Moral Reflex, Moral Sense
Thursday June 16, 2005
Is morality something learned or is it innate? Is morality dependent upon religion or not? There is a lot of debate about such issues - morality is a contentious subject - but recent research appears to weigh against the presumption that religion is required to learn morality.
Anjana Ahuja writes:
Harvard academics started off with the commonly held premise that “moral psychology is a slowly developing capacity, founded entirely on experience and education, and subject to considerable variation across cultures”.

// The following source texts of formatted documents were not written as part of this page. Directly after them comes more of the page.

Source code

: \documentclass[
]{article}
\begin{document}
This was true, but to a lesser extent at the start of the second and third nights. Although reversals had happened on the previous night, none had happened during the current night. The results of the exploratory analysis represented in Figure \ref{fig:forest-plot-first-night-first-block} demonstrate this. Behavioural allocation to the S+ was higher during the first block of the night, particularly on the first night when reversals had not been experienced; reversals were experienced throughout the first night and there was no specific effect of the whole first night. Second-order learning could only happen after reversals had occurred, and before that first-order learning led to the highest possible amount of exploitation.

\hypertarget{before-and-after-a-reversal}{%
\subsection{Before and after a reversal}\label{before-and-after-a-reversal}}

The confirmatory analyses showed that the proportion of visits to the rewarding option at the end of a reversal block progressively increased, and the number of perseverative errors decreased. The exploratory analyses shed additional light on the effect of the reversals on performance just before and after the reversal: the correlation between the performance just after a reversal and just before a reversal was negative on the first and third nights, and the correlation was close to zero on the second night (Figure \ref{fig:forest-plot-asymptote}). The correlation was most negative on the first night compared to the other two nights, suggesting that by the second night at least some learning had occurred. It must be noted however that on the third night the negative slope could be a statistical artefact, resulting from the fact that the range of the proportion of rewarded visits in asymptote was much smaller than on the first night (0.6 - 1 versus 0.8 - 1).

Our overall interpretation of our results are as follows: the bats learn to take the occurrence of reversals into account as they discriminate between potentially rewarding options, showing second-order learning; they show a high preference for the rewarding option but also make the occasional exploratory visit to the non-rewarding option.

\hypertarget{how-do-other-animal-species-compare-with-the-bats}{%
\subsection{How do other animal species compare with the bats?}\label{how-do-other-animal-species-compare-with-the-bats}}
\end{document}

How different their views are now: “We believe this hyper rational, culturally-specific view is no longer tenable . . . When humans, from the hunter-gathers of the Rift Valley to the billionaire dot-com-ers of the Silicon Valley, generate moral intuitions they are like reflexes, something that happens to us without our being aware of how or even why.”
The discovery of a moral reflex, Professor Gazzaniga says, points to the existence of an instinctive “universal ethic” gifted to us by our ancestors. A society without morals would wipe itself out; evolution would inevitably have favoured the acquisition of a moral sense. And so, he argues, somewhere along the timeline of human history, the human brain became the ethical brain. It probably happened before the emergence of organised religion, and certainly well before 2005 years ago.
You can take the test moral test here. Do you think that there is some sort of basic "universal ethic" underlying all ethical behavior just like there may be a basic "universal grammar" that underlies all languages? If so, what sorts of implications might that have for us?